**WORK TO COMPLETE**
Scan the lines below for the word "relevant". Copy each line you find it in.

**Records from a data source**
——
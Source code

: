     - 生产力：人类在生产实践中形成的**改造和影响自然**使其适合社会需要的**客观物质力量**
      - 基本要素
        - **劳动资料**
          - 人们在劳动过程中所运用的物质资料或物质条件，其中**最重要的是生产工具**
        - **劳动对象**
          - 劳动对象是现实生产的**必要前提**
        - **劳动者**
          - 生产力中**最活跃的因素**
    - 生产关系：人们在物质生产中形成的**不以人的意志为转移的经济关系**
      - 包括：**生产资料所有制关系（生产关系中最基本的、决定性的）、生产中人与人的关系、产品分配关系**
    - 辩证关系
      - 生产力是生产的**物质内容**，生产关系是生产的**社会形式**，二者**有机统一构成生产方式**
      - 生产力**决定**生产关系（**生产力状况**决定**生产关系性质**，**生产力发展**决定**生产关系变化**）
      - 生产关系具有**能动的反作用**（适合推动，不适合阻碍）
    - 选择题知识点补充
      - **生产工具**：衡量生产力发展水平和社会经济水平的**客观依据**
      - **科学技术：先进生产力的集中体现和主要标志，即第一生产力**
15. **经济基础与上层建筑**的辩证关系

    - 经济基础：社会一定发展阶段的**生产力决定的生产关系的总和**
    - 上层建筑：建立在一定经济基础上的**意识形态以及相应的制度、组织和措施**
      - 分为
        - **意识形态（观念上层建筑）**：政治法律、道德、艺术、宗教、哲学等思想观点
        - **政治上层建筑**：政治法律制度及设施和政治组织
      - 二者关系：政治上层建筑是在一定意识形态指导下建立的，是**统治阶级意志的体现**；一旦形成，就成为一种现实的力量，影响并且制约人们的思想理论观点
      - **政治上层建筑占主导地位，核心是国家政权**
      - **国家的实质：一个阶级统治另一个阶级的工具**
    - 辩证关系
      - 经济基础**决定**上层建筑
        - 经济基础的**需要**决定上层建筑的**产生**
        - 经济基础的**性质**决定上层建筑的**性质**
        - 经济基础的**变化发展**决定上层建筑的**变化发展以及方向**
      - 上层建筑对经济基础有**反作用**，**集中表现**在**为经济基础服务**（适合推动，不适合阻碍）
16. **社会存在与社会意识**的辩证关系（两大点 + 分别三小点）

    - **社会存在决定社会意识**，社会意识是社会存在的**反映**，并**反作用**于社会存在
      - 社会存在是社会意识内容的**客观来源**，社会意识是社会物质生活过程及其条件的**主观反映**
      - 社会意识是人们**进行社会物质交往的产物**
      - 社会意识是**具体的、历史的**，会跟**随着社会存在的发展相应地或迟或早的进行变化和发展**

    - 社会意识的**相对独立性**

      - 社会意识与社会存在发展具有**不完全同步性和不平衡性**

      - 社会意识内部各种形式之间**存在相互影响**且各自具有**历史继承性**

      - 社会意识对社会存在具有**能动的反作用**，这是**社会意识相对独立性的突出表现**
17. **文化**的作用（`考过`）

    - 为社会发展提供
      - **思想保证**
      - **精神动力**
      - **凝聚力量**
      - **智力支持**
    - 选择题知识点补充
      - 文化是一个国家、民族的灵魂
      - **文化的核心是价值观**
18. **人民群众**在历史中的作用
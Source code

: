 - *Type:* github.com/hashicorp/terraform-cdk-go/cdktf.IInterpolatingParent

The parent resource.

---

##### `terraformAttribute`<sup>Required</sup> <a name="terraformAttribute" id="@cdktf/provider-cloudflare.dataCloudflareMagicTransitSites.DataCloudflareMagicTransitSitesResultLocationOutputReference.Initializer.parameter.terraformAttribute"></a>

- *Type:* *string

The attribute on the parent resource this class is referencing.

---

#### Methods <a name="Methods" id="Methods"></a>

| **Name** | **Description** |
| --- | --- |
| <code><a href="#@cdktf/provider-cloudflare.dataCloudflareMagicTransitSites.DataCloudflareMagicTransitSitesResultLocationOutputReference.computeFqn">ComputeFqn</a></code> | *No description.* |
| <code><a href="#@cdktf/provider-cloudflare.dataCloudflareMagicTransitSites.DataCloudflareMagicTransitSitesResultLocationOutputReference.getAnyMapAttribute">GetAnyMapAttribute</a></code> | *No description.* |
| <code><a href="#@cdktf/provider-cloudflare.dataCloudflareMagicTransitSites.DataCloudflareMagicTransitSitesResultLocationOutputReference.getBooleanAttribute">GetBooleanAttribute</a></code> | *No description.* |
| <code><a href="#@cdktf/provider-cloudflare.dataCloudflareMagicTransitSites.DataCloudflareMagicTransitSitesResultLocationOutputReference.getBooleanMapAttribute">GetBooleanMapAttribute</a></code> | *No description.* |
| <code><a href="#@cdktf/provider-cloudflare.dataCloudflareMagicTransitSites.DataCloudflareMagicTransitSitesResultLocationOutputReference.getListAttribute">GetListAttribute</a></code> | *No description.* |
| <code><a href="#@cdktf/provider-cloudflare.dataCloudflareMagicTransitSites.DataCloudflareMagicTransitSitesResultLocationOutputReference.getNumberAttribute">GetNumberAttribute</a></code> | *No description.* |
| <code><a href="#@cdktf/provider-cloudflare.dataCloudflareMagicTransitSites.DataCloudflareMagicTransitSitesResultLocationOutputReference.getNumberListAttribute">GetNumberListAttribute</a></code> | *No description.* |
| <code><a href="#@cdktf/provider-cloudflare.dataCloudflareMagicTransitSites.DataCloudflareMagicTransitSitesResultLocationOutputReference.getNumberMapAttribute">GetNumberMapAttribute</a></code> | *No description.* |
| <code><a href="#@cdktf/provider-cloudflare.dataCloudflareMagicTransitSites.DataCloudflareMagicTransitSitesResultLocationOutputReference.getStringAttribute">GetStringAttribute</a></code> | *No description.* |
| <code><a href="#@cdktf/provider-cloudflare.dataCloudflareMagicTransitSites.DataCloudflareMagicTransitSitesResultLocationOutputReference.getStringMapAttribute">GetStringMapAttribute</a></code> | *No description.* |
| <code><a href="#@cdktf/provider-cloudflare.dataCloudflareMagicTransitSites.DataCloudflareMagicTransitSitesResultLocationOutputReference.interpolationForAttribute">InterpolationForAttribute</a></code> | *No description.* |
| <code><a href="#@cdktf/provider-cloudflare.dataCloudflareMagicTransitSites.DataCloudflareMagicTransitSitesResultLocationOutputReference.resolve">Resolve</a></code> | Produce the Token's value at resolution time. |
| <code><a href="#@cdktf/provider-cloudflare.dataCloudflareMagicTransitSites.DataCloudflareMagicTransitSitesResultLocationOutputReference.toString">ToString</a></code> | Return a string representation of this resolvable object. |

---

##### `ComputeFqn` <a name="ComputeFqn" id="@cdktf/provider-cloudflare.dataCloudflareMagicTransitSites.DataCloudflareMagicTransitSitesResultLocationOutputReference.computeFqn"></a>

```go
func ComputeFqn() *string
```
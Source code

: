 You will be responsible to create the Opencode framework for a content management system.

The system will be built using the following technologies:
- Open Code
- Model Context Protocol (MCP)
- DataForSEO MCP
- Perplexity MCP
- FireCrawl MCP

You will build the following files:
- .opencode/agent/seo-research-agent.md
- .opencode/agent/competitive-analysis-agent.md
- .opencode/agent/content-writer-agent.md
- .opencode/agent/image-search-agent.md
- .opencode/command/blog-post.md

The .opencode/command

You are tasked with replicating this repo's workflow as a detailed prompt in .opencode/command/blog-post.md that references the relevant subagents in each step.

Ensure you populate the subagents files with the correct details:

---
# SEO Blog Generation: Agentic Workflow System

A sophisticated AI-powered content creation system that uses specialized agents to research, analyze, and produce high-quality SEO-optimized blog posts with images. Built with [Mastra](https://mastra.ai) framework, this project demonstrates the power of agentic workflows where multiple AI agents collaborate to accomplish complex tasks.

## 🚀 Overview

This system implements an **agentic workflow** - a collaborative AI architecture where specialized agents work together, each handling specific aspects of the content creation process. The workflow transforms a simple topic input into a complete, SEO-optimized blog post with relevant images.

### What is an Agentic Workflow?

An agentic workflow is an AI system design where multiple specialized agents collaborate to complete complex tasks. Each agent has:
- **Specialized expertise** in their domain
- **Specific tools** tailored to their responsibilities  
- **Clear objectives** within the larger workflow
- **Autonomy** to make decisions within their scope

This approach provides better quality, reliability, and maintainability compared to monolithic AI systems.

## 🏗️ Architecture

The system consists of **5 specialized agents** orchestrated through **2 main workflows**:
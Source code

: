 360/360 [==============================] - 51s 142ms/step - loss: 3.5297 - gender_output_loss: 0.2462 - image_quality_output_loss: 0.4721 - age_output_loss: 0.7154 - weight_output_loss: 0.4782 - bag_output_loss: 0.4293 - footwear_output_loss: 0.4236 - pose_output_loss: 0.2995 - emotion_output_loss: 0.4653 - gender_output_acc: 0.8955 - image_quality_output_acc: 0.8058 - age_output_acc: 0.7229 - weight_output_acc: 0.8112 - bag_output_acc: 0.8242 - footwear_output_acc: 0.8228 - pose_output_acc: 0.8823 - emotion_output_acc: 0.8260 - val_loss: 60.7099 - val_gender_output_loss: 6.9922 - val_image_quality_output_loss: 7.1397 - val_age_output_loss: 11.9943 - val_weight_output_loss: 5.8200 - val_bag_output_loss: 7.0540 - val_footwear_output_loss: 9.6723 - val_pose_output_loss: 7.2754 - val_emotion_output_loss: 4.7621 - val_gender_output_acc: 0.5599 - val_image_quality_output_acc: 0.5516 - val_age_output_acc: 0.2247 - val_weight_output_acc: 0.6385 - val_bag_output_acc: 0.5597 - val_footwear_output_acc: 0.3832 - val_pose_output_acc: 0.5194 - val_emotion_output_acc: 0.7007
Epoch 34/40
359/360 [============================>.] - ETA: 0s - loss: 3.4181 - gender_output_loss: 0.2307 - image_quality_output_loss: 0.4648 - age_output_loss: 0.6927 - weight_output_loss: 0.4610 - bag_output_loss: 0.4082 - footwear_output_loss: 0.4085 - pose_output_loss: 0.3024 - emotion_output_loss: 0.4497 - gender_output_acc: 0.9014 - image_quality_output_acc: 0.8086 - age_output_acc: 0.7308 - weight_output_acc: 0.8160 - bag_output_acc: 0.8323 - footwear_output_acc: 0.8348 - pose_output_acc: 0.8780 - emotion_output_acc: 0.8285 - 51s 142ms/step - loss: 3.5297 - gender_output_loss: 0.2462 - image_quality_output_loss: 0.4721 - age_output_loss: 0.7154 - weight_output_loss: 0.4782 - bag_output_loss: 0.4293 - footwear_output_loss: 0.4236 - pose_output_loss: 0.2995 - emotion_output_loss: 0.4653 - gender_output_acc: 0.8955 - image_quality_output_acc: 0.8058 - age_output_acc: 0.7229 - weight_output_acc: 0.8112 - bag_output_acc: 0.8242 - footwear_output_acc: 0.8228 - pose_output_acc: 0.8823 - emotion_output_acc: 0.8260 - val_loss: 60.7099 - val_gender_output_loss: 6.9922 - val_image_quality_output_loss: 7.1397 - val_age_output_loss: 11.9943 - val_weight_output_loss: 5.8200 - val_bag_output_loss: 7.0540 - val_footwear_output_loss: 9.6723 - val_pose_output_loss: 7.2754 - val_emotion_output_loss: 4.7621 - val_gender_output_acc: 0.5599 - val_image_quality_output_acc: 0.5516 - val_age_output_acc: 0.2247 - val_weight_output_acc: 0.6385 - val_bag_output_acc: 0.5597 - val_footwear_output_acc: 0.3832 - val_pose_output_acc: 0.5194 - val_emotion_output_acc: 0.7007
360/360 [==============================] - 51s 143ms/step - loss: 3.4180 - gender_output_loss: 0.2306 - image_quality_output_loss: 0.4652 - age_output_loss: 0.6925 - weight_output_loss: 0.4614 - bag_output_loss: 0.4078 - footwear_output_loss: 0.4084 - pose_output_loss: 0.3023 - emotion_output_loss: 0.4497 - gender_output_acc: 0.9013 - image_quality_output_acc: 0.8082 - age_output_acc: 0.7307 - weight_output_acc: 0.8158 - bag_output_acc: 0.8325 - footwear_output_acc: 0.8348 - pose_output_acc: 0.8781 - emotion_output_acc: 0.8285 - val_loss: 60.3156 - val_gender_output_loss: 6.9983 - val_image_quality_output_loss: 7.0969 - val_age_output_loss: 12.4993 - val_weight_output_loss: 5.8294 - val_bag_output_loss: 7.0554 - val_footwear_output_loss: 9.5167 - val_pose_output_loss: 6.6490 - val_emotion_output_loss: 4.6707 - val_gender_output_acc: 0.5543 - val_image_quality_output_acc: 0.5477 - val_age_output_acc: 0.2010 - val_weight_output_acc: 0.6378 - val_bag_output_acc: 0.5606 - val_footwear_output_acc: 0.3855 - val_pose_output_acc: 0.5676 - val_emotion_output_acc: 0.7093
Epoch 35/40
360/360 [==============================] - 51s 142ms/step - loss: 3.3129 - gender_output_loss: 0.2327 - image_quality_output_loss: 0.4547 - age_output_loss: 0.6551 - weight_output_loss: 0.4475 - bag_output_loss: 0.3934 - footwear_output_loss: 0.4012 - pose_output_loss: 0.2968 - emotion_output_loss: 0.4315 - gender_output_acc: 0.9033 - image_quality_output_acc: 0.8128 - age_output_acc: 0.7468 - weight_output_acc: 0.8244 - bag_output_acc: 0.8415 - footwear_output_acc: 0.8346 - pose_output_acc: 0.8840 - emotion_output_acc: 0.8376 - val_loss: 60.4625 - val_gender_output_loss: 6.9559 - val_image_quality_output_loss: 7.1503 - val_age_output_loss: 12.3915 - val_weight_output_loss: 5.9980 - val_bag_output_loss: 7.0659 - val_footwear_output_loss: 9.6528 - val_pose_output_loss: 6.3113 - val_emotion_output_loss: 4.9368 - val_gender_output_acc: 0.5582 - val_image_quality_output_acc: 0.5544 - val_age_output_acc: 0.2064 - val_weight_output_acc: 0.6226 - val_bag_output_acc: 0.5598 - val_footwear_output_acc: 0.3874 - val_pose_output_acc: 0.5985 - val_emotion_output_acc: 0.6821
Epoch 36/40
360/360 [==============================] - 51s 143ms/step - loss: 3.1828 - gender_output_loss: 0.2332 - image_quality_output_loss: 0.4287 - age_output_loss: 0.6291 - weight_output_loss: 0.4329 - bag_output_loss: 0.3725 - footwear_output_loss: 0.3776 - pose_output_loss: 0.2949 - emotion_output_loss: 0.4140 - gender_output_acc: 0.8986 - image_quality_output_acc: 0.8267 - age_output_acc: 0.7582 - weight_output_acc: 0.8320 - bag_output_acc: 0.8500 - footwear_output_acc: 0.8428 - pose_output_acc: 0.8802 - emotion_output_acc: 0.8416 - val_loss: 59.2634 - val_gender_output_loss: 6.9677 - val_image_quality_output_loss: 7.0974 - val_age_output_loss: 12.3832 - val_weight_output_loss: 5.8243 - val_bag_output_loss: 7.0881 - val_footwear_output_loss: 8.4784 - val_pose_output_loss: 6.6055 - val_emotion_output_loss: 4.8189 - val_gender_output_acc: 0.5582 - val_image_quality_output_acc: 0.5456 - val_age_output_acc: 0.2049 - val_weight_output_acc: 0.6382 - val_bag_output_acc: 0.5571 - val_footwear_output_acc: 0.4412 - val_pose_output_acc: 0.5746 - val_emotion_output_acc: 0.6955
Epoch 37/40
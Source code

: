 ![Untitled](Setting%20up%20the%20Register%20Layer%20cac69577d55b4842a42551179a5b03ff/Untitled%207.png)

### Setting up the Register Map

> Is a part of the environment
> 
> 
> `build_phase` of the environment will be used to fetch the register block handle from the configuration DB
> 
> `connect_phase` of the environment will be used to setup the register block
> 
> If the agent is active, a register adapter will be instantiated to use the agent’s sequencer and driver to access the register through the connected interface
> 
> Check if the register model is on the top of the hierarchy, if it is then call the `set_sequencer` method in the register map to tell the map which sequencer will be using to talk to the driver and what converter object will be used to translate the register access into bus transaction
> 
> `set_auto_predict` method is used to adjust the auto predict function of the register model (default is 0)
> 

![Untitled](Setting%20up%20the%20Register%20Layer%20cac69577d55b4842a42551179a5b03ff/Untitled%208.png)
——
**COMPLETED EXERCISE**
You are tasked with replicating this repo's workflow as a detailed prompt in .opencode/command/blog-post.md that references the relevant subagents in each step.
This system implements an **agentic workflow** - a collaborative AI architecture where specialized agents work together, each handling specific aspects of the content creation process. The workflow transforms a simple topic input into a complete, SEO-optimized blog post with relevant images.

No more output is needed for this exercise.